───── Information provided ─────

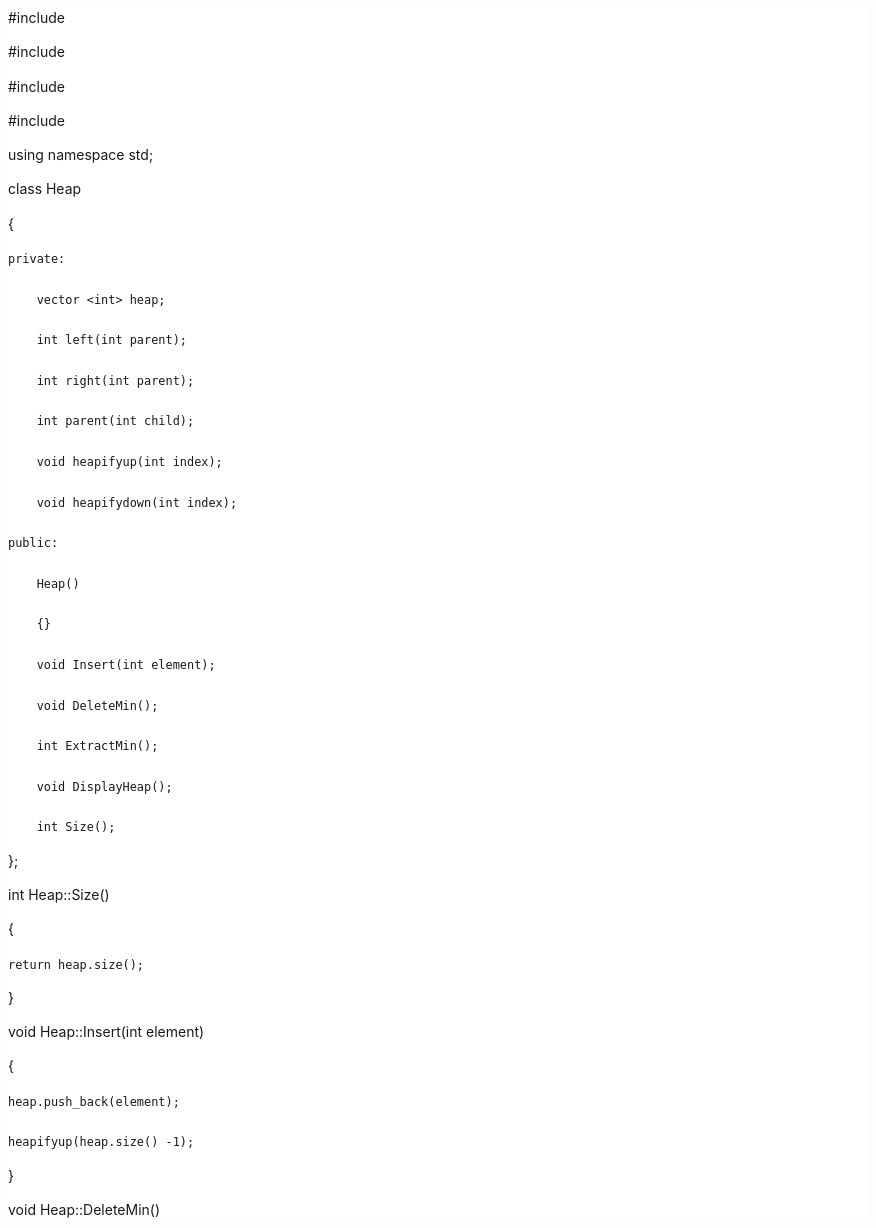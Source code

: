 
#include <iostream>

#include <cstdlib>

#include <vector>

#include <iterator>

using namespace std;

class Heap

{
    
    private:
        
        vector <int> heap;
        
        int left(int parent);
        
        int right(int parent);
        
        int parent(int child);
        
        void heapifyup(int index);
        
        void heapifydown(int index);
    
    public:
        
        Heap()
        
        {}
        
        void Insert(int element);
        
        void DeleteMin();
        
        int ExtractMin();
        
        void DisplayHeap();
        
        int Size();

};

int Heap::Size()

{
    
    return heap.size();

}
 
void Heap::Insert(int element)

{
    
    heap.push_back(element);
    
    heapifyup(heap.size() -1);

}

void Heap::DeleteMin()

─────
───── Information provided ─────

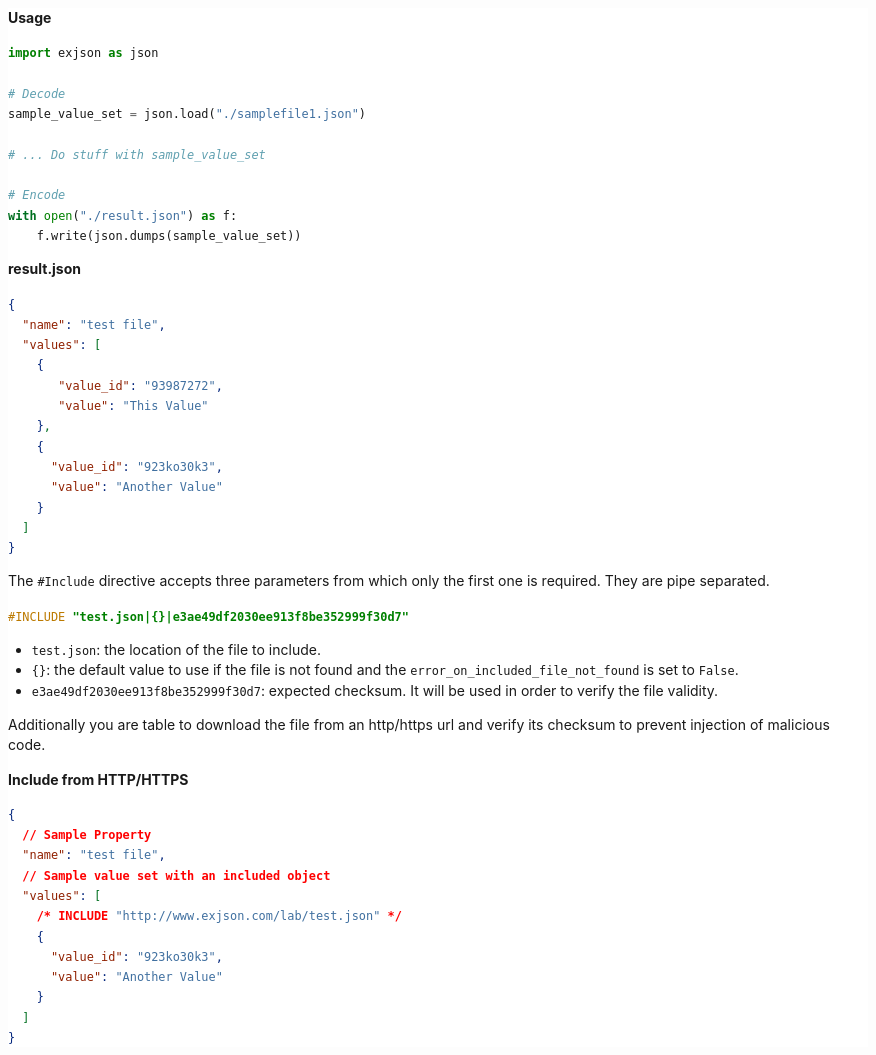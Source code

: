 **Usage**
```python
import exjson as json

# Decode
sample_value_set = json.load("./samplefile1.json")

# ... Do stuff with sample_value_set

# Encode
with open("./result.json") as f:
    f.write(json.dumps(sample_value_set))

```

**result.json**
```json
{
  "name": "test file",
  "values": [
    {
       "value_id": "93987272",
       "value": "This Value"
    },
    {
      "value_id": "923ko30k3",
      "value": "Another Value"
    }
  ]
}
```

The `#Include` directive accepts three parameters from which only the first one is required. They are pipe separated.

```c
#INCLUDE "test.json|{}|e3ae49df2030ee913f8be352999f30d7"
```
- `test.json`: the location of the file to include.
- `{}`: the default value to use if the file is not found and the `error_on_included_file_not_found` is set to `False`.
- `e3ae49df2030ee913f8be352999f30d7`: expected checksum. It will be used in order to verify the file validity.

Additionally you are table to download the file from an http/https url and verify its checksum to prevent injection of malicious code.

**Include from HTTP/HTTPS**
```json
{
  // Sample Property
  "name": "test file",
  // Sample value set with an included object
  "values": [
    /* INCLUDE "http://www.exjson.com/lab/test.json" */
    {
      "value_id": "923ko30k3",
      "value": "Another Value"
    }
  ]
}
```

─────

▶ _Task details_: Your answer should consist of the lines of the listing that contain "exjson", copied as they stand.

▶ _Output below_:
import exjson as json
    /* INCLUDE "http://www.exjson.com/lab/test.json" */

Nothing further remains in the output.